● ACTIVITY: Take the data below and filter it for lines containing the word "ネットワーク図"; show each line found.

● DATA RECORDS:

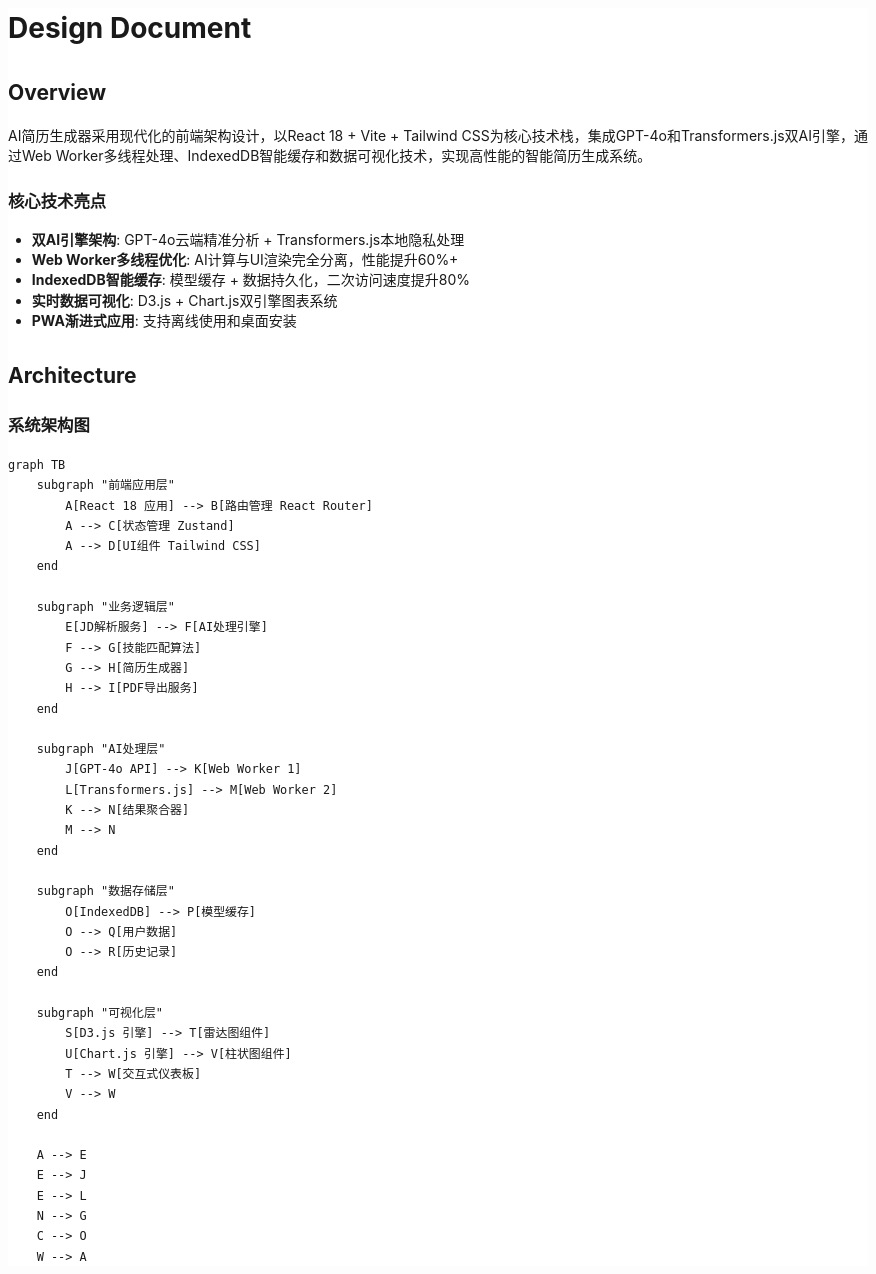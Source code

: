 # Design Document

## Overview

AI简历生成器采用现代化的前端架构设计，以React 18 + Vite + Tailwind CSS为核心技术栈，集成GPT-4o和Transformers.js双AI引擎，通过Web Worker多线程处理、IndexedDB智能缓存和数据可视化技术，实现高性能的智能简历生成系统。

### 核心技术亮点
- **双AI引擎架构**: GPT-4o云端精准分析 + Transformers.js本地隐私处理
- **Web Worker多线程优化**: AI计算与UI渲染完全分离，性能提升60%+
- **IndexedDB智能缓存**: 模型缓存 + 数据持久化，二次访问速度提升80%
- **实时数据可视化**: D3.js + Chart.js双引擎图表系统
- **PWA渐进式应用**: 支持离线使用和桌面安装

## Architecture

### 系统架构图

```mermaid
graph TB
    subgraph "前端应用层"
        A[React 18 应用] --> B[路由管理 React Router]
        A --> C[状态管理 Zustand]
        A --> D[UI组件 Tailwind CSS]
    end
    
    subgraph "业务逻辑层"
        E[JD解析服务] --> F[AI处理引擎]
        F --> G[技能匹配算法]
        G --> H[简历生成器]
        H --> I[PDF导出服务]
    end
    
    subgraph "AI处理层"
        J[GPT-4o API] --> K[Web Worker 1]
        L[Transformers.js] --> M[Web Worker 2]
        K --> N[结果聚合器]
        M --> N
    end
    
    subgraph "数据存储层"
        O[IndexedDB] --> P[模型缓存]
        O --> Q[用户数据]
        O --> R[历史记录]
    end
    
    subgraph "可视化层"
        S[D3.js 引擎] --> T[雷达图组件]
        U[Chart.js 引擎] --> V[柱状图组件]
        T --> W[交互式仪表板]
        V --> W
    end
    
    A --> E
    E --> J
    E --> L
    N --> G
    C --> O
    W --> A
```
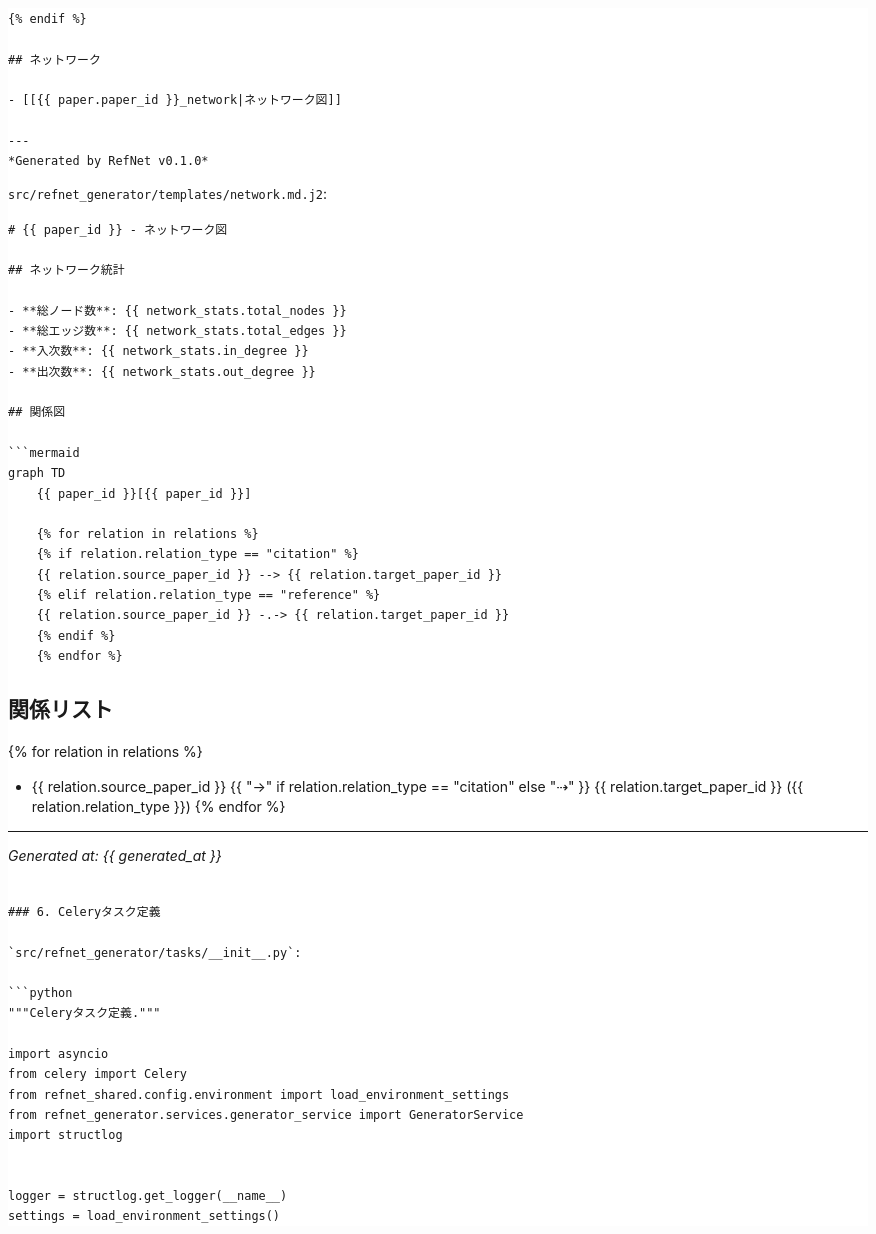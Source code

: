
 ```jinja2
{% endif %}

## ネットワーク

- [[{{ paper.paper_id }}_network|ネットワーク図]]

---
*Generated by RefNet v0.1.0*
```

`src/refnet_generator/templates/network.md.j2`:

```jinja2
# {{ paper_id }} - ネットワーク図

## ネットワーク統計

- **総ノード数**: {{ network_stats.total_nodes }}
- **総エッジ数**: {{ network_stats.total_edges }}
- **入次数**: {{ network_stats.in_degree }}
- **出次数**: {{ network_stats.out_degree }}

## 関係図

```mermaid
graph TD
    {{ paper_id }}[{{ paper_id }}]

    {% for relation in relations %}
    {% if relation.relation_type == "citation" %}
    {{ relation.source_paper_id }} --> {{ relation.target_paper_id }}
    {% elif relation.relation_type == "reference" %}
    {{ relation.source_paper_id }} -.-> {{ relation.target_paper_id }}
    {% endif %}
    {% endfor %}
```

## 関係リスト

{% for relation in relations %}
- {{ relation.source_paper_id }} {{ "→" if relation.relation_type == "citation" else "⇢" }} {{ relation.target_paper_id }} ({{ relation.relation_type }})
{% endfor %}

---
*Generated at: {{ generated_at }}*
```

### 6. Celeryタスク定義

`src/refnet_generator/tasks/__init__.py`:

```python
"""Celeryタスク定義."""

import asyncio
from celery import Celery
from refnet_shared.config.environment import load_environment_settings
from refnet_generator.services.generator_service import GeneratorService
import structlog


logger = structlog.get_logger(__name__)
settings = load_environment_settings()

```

● RESULT OF THIS TASK:
- [[{{ paper.paper_id }}_network|ネットワーク図]]
# {{ paper_id }} - ネットワーク図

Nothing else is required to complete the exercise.